Fascinating article. I hope new technologies will prove to be more gentle and refined than the technologies of the Industrial Age.
Here is a question that will annoy the priests of science but which some believers in reincarnation and the afterlife might ask. If a disembodied soul can enter and bind its consciousness to an organic body, would it be possible for a soul to bind its consciousness into an inorganic body?
It seems that even scientists are looking forward to a new Golden Age along with New Age gurus and other various believers.
Sad geek fairy tale
The idea that taking a calculator, which is all a computer is, and making it more and more "intelligent" by running its clock faster, is like the old apples and oranges thing, isn't it? A real breakthrough in artificial intelligence would have to entail an entirely new architecture, not just running the old architecture in a smaller faster package, wouldn't it? Maybe the architecture of the human brain just can't be improved on, and can only be aped, but can never be duplicated in silicon?

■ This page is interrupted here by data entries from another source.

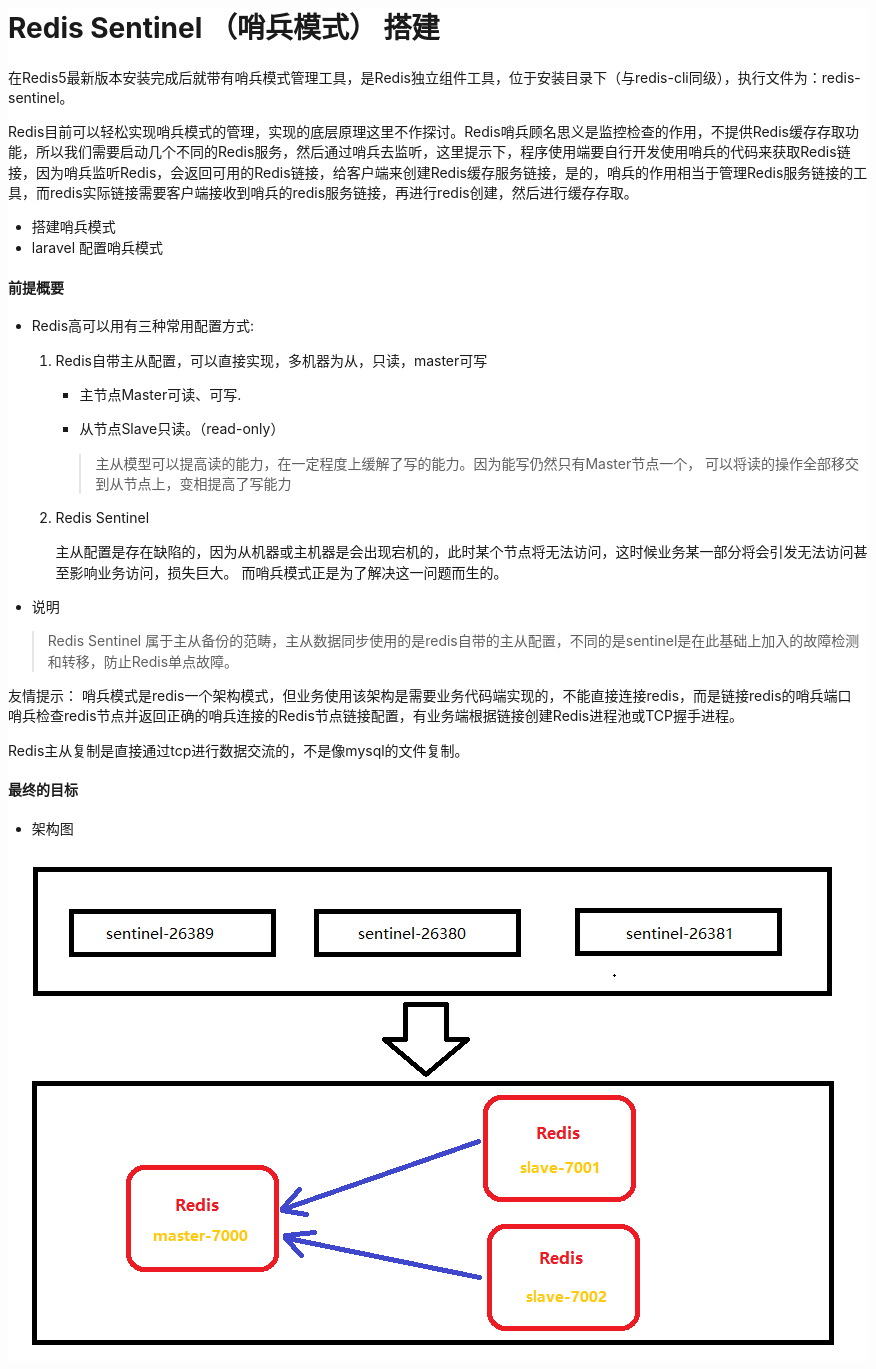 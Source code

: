 # Redis Sentinel （哨兵模式） 搭建

在Redis5最新版本安装完成后就带有哨兵模式管理工具，是Redis独立组件工具，位于安装目录下（与redis-cli同级），执行文件为：redis-sentinel。

Redis目前可以轻松实现哨兵模式的管理，实现的底层原理这里不作探讨。Redis哨兵顾名思义是监控检查的作用，不提供Redis缓存存取功能，所以我们需要启动几个不同的Redis服务，然后通过哨兵去监听，这里提示下，程序使用端要自行开发使用哨兵的代码来获取Redis链接，因为哨兵监听Redis，会返回可用的Redis链接，给客户端来创建Redis缓存服务链接，是的，哨兵的作用相当于管理Redis服务链接的工具，而redis实际链接需要客户端接收到哨兵的redis服务链接，再进行redis创建，然后进行缓存存取。

- 搭建哨兵模式
- laravel 配置哨兵模式


#### 前提概要

- Redis高可以用有三种常用配置方式:
    
    1. Redis自带主从配置，可以直接实现，多机器为从，只读，master可写
        - 主节点Master可读、可写.
        
        - 从节点Slave只读。（read-only）
        
        > 主从模型可以提高读的能力，在一定程度上缓解了写的能力。因为能写仍然只有Master节点一个，
        >可以将读的操作全部移交到从节点上，变相提高了写能力
    
    2. Redis Sentinel
        
        主从配置是存在缺陷的，因为从机器或主机器是会出现宕机的，此时某个节点将无法访问，这时候业务某一部分将会引发无法访问甚至影响业务访问，损失巨大。
        而哨兵模式正是为了解决这一问题而生的。

- 说明

> Redis Sentinel 属于主从备份的范畴，主从数据同步使用的是redis自带的主从配置，不同的是sentinel是在此基础上加入的故障检测和转移，防止Redis单点故障。

友情提示： 哨兵模式是redis一个架构模式，但业务使用该架构是需要业务代码端实现的，不能直接连接redis，而是链接redis的哨兵端口
哨兵检查redis节点并返回正确的哨兵连接的Redis节点链接配置，有业务端根据链接创建Redis进程池或TCP握手进程。

Redis主从复制是直接通过tcp进行数据交流的，不是像mysql的文件复制。


#### 最终的目标

- 架构图

![](./images/redis_sentinel_10.png)
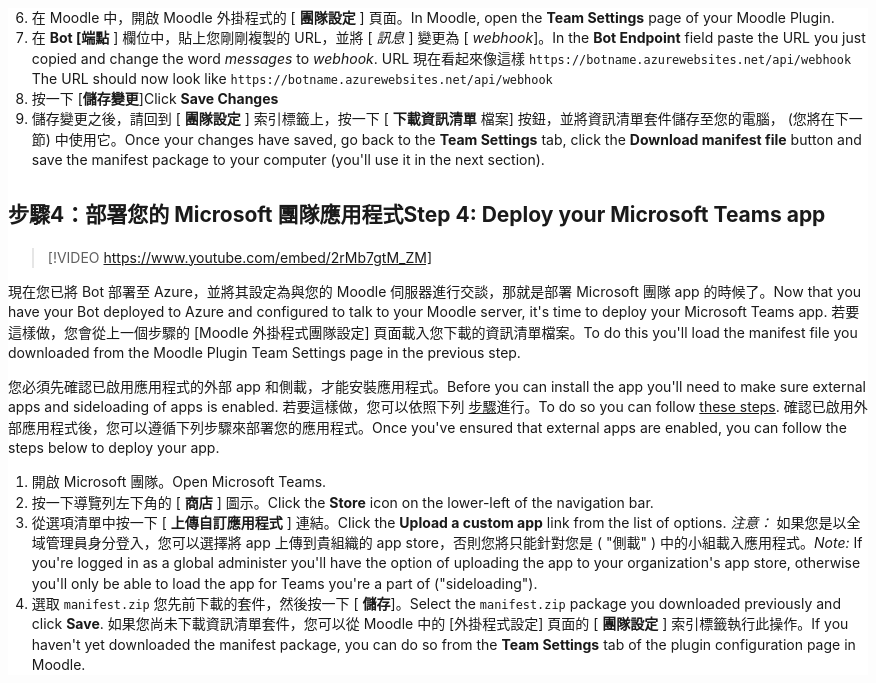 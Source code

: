 6. <span data-ttu-id="82a17-242">在 Moodle 中，開啟 Moodle 外掛程式的 [ **團隊設定** ] 頁面。</span><span class="sxs-lookup"><span data-stu-id="82a17-242">In Moodle, open the **Team Settings** page of your Moodle Plugin.</span></span>
7. <span data-ttu-id="82a17-243">在 **Bot [端點** ] 欄位中，貼上您剛剛複製的 URL，並將 [ *訊息* ] 變更為 [ *webhook*]。</span><span class="sxs-lookup"><span data-stu-id="82a17-243">In the **Bot Endpoint** field paste the URL you just copied and change the word *messages* to *webhook*.</span></span> <span data-ttu-id="82a17-244">URL 現在看起來像這樣 `https://botname.azurewebsites.net/api/webhook`</span><span class="sxs-lookup"><span data-stu-id="82a17-244">The URL should now look like `https://botname.azurewebsites.net/api/webhook`</span></span>
8. <span data-ttu-id="82a17-245">按一下 [**儲存變更**]</span><span class="sxs-lookup"><span data-stu-id="82a17-245">Click **Save Changes**</span></span>
9. <span data-ttu-id="82a17-246">儲存變更之後，請回到 [ **團隊設定** ] 索引標籤上，按一下 [ **下載資訊清單** 檔案] 按鈕，並將資訊清單套件儲存至您的電腦， (您將在下一節) 中使用它。</span><span class="sxs-lookup"><span data-stu-id="82a17-246">Once your changes have saved, go back to the **Team Settings** tab, click the **Download manifest file** button and save the manifest package to your computer (you'll use it in the next section).</span></span>

## <a name="step-4-deploy-your-microsoft-teams-app"></a><span data-ttu-id="82a17-247">步驟4：部署您的 Microsoft 團隊應用程式</span><span class="sxs-lookup"><span data-stu-id="82a17-247">Step 4: Deploy your Microsoft Teams app</span></span>

> [!VIDEO https://www.youtube.com/embed/2rMb7gtM_ZM]

<span data-ttu-id="82a17-248">現在您已將 Bot 部署至 Azure，並將其設定為與您的 Moodle 伺服器進行交談，那就是部署 Microsoft 團隊 app 的時候了。</span><span class="sxs-lookup"><span data-stu-id="82a17-248">Now that you have your Bot deployed to Azure and configured to talk to your Moodle server, it's time to deploy your Microsoft Teams app.</span></span> <span data-ttu-id="82a17-249">若要這樣做，您會從上一個步驟的 [Moodle 外掛程式團隊設定] 頁面載入您下載的資訊清單檔案。</span><span class="sxs-lookup"><span data-stu-id="82a17-249">To do this you'll load the manifest file you downloaded from the Moodle Plugin Team Settings page in the previous step.</span></span>

<span data-ttu-id="82a17-250">您必須先確認已啟用應用程式的外部 app 和側載，才能安裝應用程式。</span><span class="sxs-lookup"><span data-stu-id="82a17-250">Before you can install the app you'll need to make sure external apps and sideloading of apps is enabled.</span></span> <span data-ttu-id="82a17-251">若要這樣做，您可以依照下列 [步驟](https://docs.microsoft.com/MicrosoftTeams/admin-settings)進行。</span><span class="sxs-lookup"><span data-stu-id="82a17-251">To do so you can follow [these steps](https://docs.microsoft.com/MicrosoftTeams/admin-settings).</span></span> <span data-ttu-id="82a17-252">確認已啟用外部應用程式後，您可以遵循下列步驟來部署您的應用程式。</span><span class="sxs-lookup"><span data-stu-id="82a17-252">Once you've ensured that external apps are enabled, you can follow the steps below to deploy your app.</span></span>

1. <span data-ttu-id="82a17-253">開啟 Microsoft 團隊。</span><span class="sxs-lookup"><span data-stu-id="82a17-253">Open Microsoft Teams.</span></span>
2. <span data-ttu-id="82a17-254">按一下導覽列左下角的 [ **商店** ] 圖示。</span><span class="sxs-lookup"><span data-stu-id="82a17-254">Click the **Store** icon on the lower-left of the navigation bar.</span></span>
3. <span data-ttu-id="82a17-255">從選項清單中按一下 [ **上傳自訂應用程式** ] 連結。</span><span class="sxs-lookup"><span data-stu-id="82a17-255">Click the **Upload a custom app** link from the list of options.</span></span> <span data-ttu-id="82a17-256">*注意：* 如果您是以全域管理員身分登入，您可以選擇將 app 上傳到貴組織的 app store，否則您將只能針對您是 ( "側載" ) 中的小組載入應用程式。</span><span class="sxs-lookup"><span data-stu-id="82a17-256">*Note:* If you're logged in as a global administer you'll have the option of uploading the app to your organization's app store, otherwise you'll only be able to load the app for Teams you're a part of ("sideloading").</span></span>
4. <span data-ttu-id="82a17-257">選取 `manifest.zip` 您先前下載的套件，然後按一下 [ **儲存**]。</span><span class="sxs-lookup"><span data-stu-id="82a17-257">Select the `manifest.zip` package you downloaded previously and click **Save**.</span></span> <span data-ttu-id="82a17-258">如果您尚未下載資訊清單套件，您可以從 Moodle 中的 [外掛程式設定] 頁面的 [ **團隊設定** ] 索引標籤執行此操作。</span><span class="sxs-lookup"><span data-stu-id="82a17-258">If you haven't yet downloaded the manifest package, you can do so from the **Team Settings** tab of the plugin configuration page in Moodle.</span></span>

The geek dream of building a brain that's smarter than theirs is like the Garden of Eden story about the serpent telling Adam and Eve that if they eat of the fruit of the prohibited tree they will become as gods, only to get the boot by Jehovah so they could learn to eat dirt and die, along with their new god Da Snake. Forgetting the intelligent design vs. evolution debate, it's like, duh, if computers could reach a point where they could evolve past humans all by themselves, it must have already happened millions or billions of years ago, and his name is Jehovah, and he's getting really mad at ya! :)
computers improving on themselves
"Once a computer becomes aware, it will be able to improve on itself"
Why should it? Would it not be putting itself 'out of business'?